Detalhes da investigação
O procedimento é considerado complexo e de larga escala. De acordo com informações obtidas junto ao órgão e ao tribunal:
- Abrangência: A lista de monitoramento inclui pais, filhos, irmãos e cônjuges dos ministros.
- Volume de dados: Auditores fiscais estimam a necessidade de realizar aproximadamente 8 mil procedimentos de checagem.
- Sistemas: O rastreamento percorre cerca de 80 sistemas diferentes da Receita Federal e do Coaf (Conselho de Controle de Atividades Financeiras) para verificar quem acessou os dados, em que data e sob qual justificativa.
O Outro Lado: Sigilo e Justificativa
Em nota, a Receita Federal afirmou que não pode detalhar o andamento dos trabalhos, pois o processo corre sob sigilo de Justiça. O órgão reiterou que “apenas o STF pode autorizar a divulgação de informações” sobre o caso.

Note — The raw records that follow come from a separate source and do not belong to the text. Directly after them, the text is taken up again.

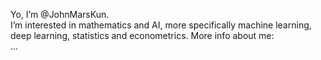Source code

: Yo, I’m @JohnMarsKun. \
I’m interested in mathematics and AI, more specifically machine learning, deep learning, statistics and econometrics.
More info about me: \
...
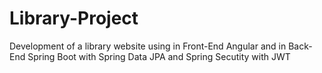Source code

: # Library-Project
Development of a library website using in Front-End Angular and in Back-End Spring Boot with Spring Data JPA and Spring Secutity with JWT
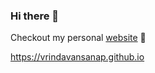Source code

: ### Hi there 👋
Checkout my personal [website](https://vrindavansanap.github.io) 💫 


https://vrindavansanap.github.io
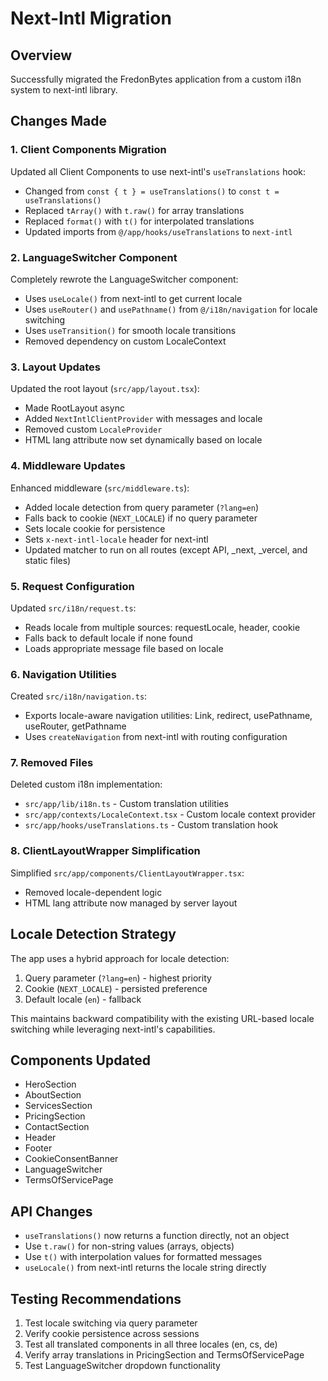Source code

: # Next-Intl Migration

## Overview
Successfully migrated the FredonBytes application from a custom i18n system to next-intl library.

## Changes Made

### 1. Client Components Migration
Updated all Client Components to use next-intl's `useTranslations` hook:
- Changed from `const { t } = useTranslations()` to `const t = useTranslations()`
- Replaced `tArray()` with `t.raw()` for array translations
- Replaced `format()` with `t()` for interpolated translations
- Updated imports from `@/app/hooks/useTranslations` to `next-intl`

### 2. LanguageSwitcher Component
Completely rewrote the LanguageSwitcher component:
- Uses `useLocale()` from next-intl to get current locale
- Uses `useRouter()` and `usePathname()` from `@/i18n/navigation` for locale switching
- Uses `useTransition()` for smooth locale transitions
- Removed dependency on custom LocaleContext

### 3. Layout Updates
Updated the root layout (`src/app/layout.tsx`):
- Made RootLayout async
- Added `NextIntlClientProvider` with messages and locale
- Removed custom `LocaleProvider`
- HTML lang attribute now set dynamically based on locale

### 4. Middleware Updates
Enhanced middleware (`src/middleware.ts`):
- Added locale detection from query parameter (`?lang=en`)
- Falls back to cookie (`NEXT_LOCALE`) if no query parameter
- Sets locale cookie for persistence
- Sets `x-next-intl-locale` header for next-intl
- Updated matcher to run on all routes (except API, _next, _vercel, and static files)

### 5. Request Configuration
Updated `src/i18n/request.ts`:
- Reads locale from multiple sources: requestLocale, header, cookie
- Falls back to default locale if none found
- Loads appropriate message file based on locale

### 6. Navigation Utilities
Created `src/i18n/navigation.ts`:
- Exports locale-aware navigation utilities: Link, redirect, usePathname, useRouter, getPathname
- Uses `createNavigation` from next-intl with routing configuration

### 7. Removed Files
Deleted custom i18n implementation:
- `src/app/lib/i18n.ts` - Custom translation utilities
- `src/app/contexts/LocaleContext.tsx` - Custom locale context provider
- `src/app/hooks/useTranslations.ts` - Custom translation hook

### 8. ClientLayoutWrapper Simplification
Simplified `src/app/components/ClientLayoutWrapper.tsx`:
- Removed locale-dependent logic
- HTML lang attribute now managed by server layout

## Locale Detection Strategy
The app uses a hybrid approach for locale detection:
1. Query parameter (`?lang=en`) - highest priority
2. Cookie (`NEXT_LOCALE`) - persisted preference
3. Default locale (`en`) - fallback

This maintains backward compatibility with the existing URL-based locale switching while leveraging next-intl's capabilities.

## Components Updated
- HeroSection
- AboutSection
- ServicesSection
- PricingSection
- ContactSection
- Header
- Footer
- CookieConsentBanner
- LanguageSwitcher
- TermsOfServicePage

## API Changes
- `useTranslations()` now returns a function directly, not an object
- Use `t.raw()` for non-string values (arrays, objects)
- Use `t()` with interpolation values for formatted messages
- `useLocale()` from next-intl returns the locale string directly

## Testing Recommendations
1. Test locale switching via query parameter
2. Verify cookie persistence across sessions
3. Test all translated components in all three locales (en, cs, de)
4. Verify array translations in PricingSection and TermsOfServicePage
5. Test LanguageSwitcher dropdown functionality

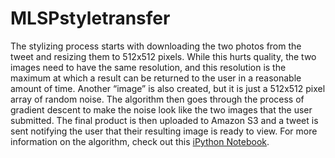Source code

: # MLSPstyletransfer
The stylizing process starts with downloading the two photos from the tweet and resizing them to 512x512 pixels. While this hurts quality, the two images need to have the same resolution, and this resolution is the maximum at which a result can be returned to the user in a reasonable amount of time. Another “image” is also created, but it is just a 512x512 pixel array of random noise. The algorithm then goes through the process of gradient descent to make the noise look like the two images that the user submitted. The final product is then uploaded to Amazon S3 and a tweet is sent notifying the user that their resulting image is ready to view. For more information on the algorithm, check out this [iPython Notebook](https://github.com/hnarayanan/artistic-style-transfer/blob/master/notebooks/6_Artistic_style_transfer_with_a_repurposed_VGG_Net_16.ipynb).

O gabinete do ministro Alexandre de Moraes não se manifestou oficialmente. Nos bastidores, a medida é vista como uma reação a supostos vazamentos seletivos que teriam o objetivo de emparedar integrantes da Corte. Recentemente, o Banco Master foi alvo de operações da Polícia Federal por suspeitas de fraude, e a citação de nomes de familiares de ministros em contratos com a instituição financeira elevou a tensão na Praça dos Três Poderes.
Contexto: O Inquérito das Fake News
A utilização do Inquérito 4.781 (Fake News) para este fim levanta discussões jurídicas, uma vez que o procedimento foi aberto de ofício em 2019 e tem servido de “guarda-chuva” para diversas frentes de investigação que envolvem a segurança e a honorabilidade dos ministros do Supremo.
A Polícia Federal, embora atue em frentes paralelas sobre o sistema financeiro, não participa diretamente desta verificação interna conduzida pelos auditores do Fisco.